Leading UK and international academics believe a progressive research programme is vital to ensure that policies, such as the UK's newly launched Green Deal, are backed by evidence and data, and that systems are in place to monitor, evaluate and adapt such policies.

Green building

Next Challenges for Energy and Buildings Research, a special issue published today by the journal Building Research & Information, explores how the international research community is responding to the far-reaching implications of strategic environmental and energy policy objectives and emerging policy responses, including the UK policy objective to 'make the transition to a low carbon economy while maintaining energy security, and minimising costs to consumers' (The DECC Carbon Plan, 2011).

Key governmental and international bodies - the UK's Department of Energy and Climate Change (DECC), equivalent bodies in a range of countries including Germany, Japan, the USA, China, as well as the EU; and the International Energy Agency (IEA) - see harnessing the potential of the built environment as central to this enterprise.

Professor Bob Lowe, Deputy Director of the UCL Energy Institute and guest editor of the special issue said:

The key question posed by this special issue is how to ensure that policies like the Green Deal are backed by evidence, founded on reliable technical data, and that we have the systems in place to monitor, evaluate and adapt such policies in the light of changing circumstances and emerging knowledge.

Professor Bob Lowe (UCL Energy Institute)

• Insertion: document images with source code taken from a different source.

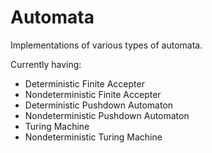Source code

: # Automata
Implementations of various types of automata.

Currently having:
- Deterministic Finite Accepter
- Nondeterministic Finite Accepter
- Deterministic Pushdown Automaton
- Nondeterministic Pushdown Automaton
- Turing Machine
- Nondeterministic Turing Machine
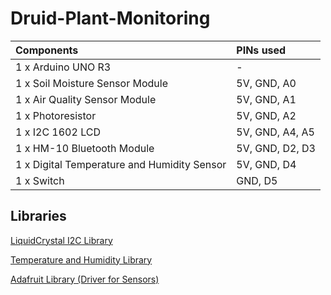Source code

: # Druid-Plant-Monitoring

Components | PINs used 
:------------ | :------------- 
1 x Arduino UNO R3 | -
1 x Soil Moisture Sensor Module | 5V, GND, A0
1 x Air Quality Sensor Module | 5V, GND, A1 
1 x Photoresistor | 5V, GND, A2 
1 x I2C 1602 LCD | 5V, GND, A4, A5
1 x HM-10 Bluetooth Module | 5V, GND, D2, D3
1 x Digital Temperature and Humidity Sensor | 5V, GND, D4
1 x Switch | GND, D5



## Libraries

[LiquidCrystal I2C Library](https://github.com/fdebrabander/Arduino-LiquidCrystal-I2C-library)

[Temperature and Humidity Library](https://github.com/adafruit/DHT-sensor-library)

[Adafruit Library (Driver for Sensors)](https://github.com/adafruit/Adafruit_Sensor)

"The key question posed by this special issue is how to ensure that policies like the Green Deal are backed by evidence, founded on reliable technical data, and that we have the systems in place to monitor, evaluate and adapt such policies in the light of changing circumstances and emerging knowledge.

"The research community is seen as central to all of these, and yet there is a currently a misalignment between the research community and how their work supports public policy. This international journal puts forward a case to promote a progressive research programme.

"The risk, in the absence of such a programme, is that strategic goals for the energy and environmental performance of the built environment and the wider economy will not be met."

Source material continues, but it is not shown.